The story, originally known as the Ballad of Mulan, dates back roughly 1,500 years, to some time between the 4th and 6th centuries. It centers around a young woman who disguises herself as a man in order to take her father's place in the army and has been told and retold countless times and ways.

"That's one of the reasons her story enjoys such long-lasting popularity," said Dong, author of Mulan's Legend and Legacy in China and the United States.

"It's because just like a lot of the traditional tales, it's very flexible. It creates a framework; it leaves enough space for other people to add details [and] elaborate," she told Day 6 host Brent Bambury.

Some have interpreted Mulan's narrative as a transgender allegory, though there's debate about whether that was the story's original intent. Dong has found evidence that the story was used as a "symbol for nationalism" during the Japanese invasion of China in the 1930s. 

"Generally speaking, they use her as a symbol for nationalism to help boost people's spirit in fighting against the invasion," she said.

Perhaps the most famous interpretation comes from Disney in their 1998 animated film Mulan. On Friday, Disney released a live-action remake of that film on their streaming service following a six-month delay because of the COVID-19 pandemic.
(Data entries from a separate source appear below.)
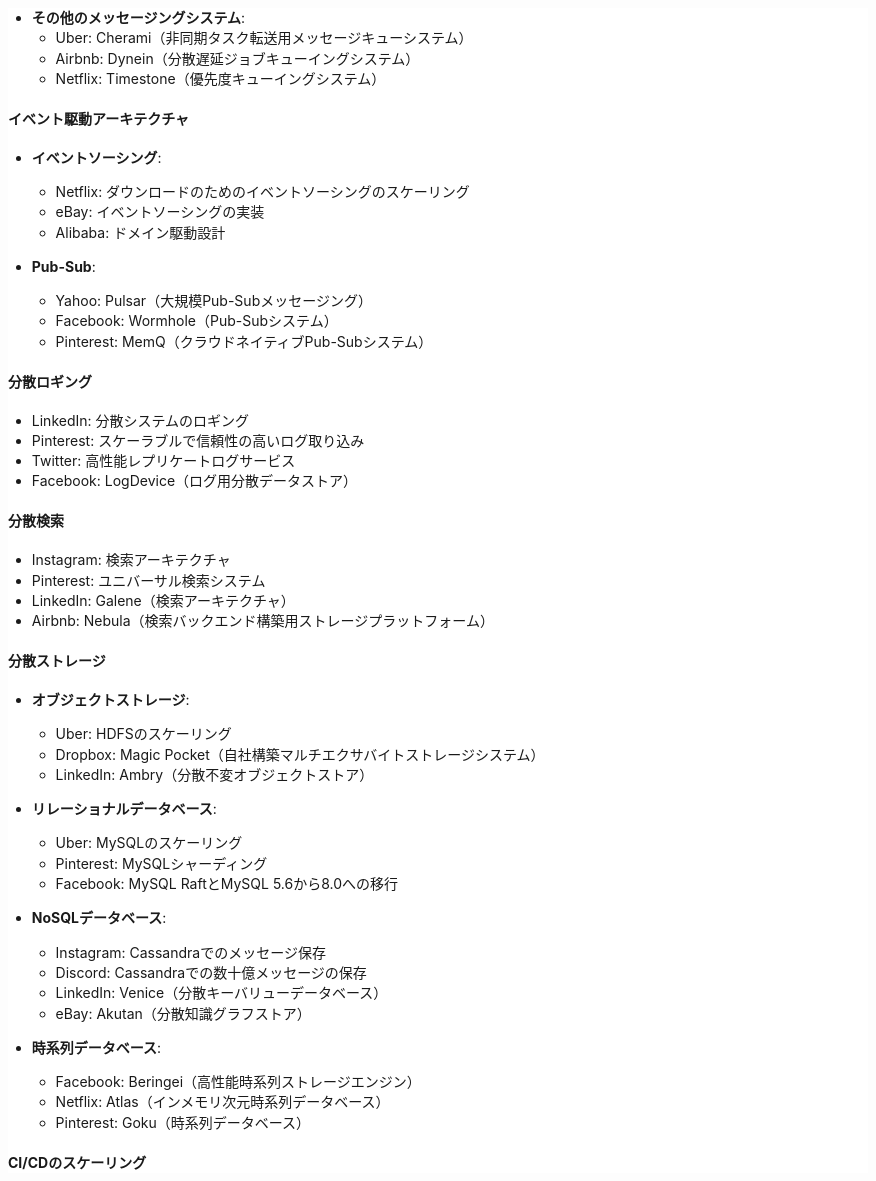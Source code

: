 - **その他のメッセージングシステム**:
  - Uber: Cherami（非同期タスク転送用メッセージキューシステム）
  - Airbnb: Dynein（分散遅延ジョブキューイングシステム）
  - Netflix: Timestone（優先度キューイングシステム）

#### イベント駆動アーキテクチャ

- **イベントソーシング**:
  - Netflix: ダウンロードのためのイベントソーシングのスケーリング
  - eBay: イベントソーシングの実装
  - Alibaba: ドメイン駆動設計

- **Pub-Sub**:
  - Yahoo: Pulsar（大規模Pub-Subメッセージング）
  - Facebook: Wormhole（Pub-Subシステム）
  - Pinterest: MemQ（クラウドネイティブPub-Subシステム）

#### 分散ロギング

- LinkedIn: 分散システムのロギング
- Pinterest: スケーラブルで信頼性の高いログ取り込み
- Twitter: 高性能レプリケートログサービス
- Facebook: LogDevice（ログ用分散データストア）

#### 分散検索

- Instagram: 検索アーキテクチャ
- Pinterest: ユニバーサル検索システム
- LinkedIn: Galene（検索アーキテクチャ）
- Airbnb: Nebula（検索バックエンド構築用ストレージプラットフォーム）

#### 分散ストレージ

- **オブジェクトストレージ**:
  - Uber: HDFSのスケーリング
  - Dropbox: Magic Pocket（自社構築マルチエクサバイトストレージシステム）
  - LinkedIn: Ambry（分散不変オブジェクトストア）

- **リレーショナルデータベース**:
  - Uber: MySQLのスケーリング
  - Pinterest: MySQLシャーディング
  - Facebook: MySQL RaftとMySQL 5.6から8.0への移行

- **NoSQLデータベース**:
  - Instagram: Cassandraでのメッセージ保存
  - Discord: Cassandraでの数十億メッセージの保存
  - LinkedIn: Venice（分散キーバリューデータベース）
  - eBay: Akutan（分散知識グラフストア）

- **時系列データベース**:
  - Facebook: Beringei（高性能時系列ストレージエンジン）
  - Netflix: Atlas（インメモリ次元時系列データベース）
  - Pinterest: Goku（時系列データベース）

#### CI/CDのスケーリング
"The [1998] film is very different compared to the ballad. I think the film is very fun to watch. There [are] elements of humour," Dong said.
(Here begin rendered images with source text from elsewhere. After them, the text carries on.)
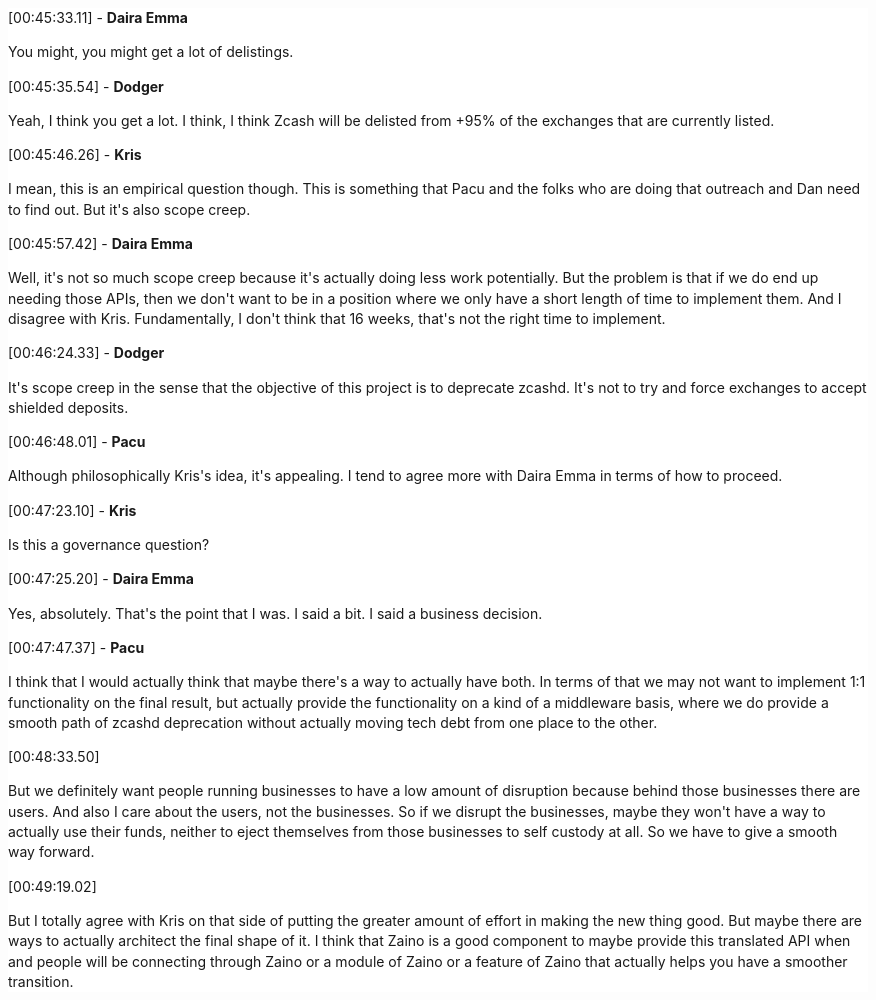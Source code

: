 [00:45:33.11] - **Daira Emma**

You might, you might get a lot of delistings.

[00:45:35.54] - **Dodger**

Yeah, I think you get a lot. I think, I think Zcash will be delisted from +95% of the exchanges that are currently listed.

[00:45:46.26] - **Kris**

I mean, this is an empirical question though. This is something that Pacu and the folks who are doing that outreach and Dan need to find out. But it's also scope creep.

[00:45:57.42] - **Daira Emma**

Well, it's not so much scope creep because it's actually doing less work potentially. But the problem is that if we do end up needing those APIs, then we don't want to be in a position where we only have a short length of time to implement them. And I disagree with Kris. Fundamentally, I don't think that 16 weeks, that's not the right time to implement.

[00:46:24.33] - **Dodger**

It's scope creep in the sense that the objective of this project is to deprecate zcashd. It's not to try and force exchanges to accept shielded deposits.

[00:46:48.01] - **Pacu**

Although philosophically Kris's idea, it's appealing. I tend to agree more with Daira Emma in terms of how to proceed.

[00:47:23.10] - **Kris**

Is this a governance question?

[00:47:25.20] - **Daira Emma**

Yes, absolutely. That's the point that I was. I said a bit. I said a business decision.

[00:47:47.37] - **Pacu**

I think that I would actually think that maybe there's a way to actually have both. In terms of that we may not want to implement 1:1 functionality on the final result, but actually provide the functionality on a kind of a middleware basis, where we do provide a smooth path of zcashd deprecation without actually moving tech debt from one place to the other.

[00:48:33.50] 

But we definitely want people running businesses to have a low amount of disruption because behind those businesses there are users. And also I care about the users, not the businesses. So if we disrupt the businesses, maybe they won't have a way to actually use their funds, neither to eject themselves from those businesses to self custody at all. So we have to give a smooth way forward.

[00:49:19.02] 

But I totally agree with Kris on that side of putting the greater amount of effort in making the new thing good. But maybe there are ways to actually architect the final shape of it. I think that Zaino is a good component to maybe provide this translated API when and people will be connecting through Zaino or a module of Zaino or a feature of Zaino that actually helps you have a smoother transition.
"The film really emphasized the coming of age, a young woman trying to figure out her place in the world. So her journey really shifted to sort of searching for herself and, in the process, she also brings honour to her family. That's different compared to what the ballad has."

Transgressive narrative 'justified'

In the original ballad, which is just a little over 300 words, Mulan disguises herself as a man in order to take her father's place in the army and bring "honour" to her family. After several successful years in the military, she returns home and reveals her true self to the other warriors.

"Serving together with her for years, none of them knew she's a woman," Dong explained.

Some have speculated that Mulan was based on an historical figure, but Dong says there isn't any evidence linking Mulan to a specific time or place. However, some regions in China have claimed her as their own. 

"I visited one of them years ago when I was doing research. I tried to talk to some of the locals while we were there. They actually get offended if you mention there are other places also claiming to be her hometown," she said.

Dong adds that it's "reasonable" to conclude that "real people" and "real events" inspired the character's creation.

In the new film, Yifei Lui plays a young woman caught between her family's traditional values and her desire to protect them from invading forces. (Walt Disney Studios)

While the story's themes are considered transgressive, Dong argues that Mulan's actions are "justified" and "balanced." While Mulan breaks rules disguising herself as a man, "she does it to save her father," Dong explained.

"At the end, this transgression is mitigated … And not just returns home, but also returns to her role as a young woman," she added. 

"In that sense, she breaks the rule, but she's not very threatening to the social structure. She's not going out to change the social norm."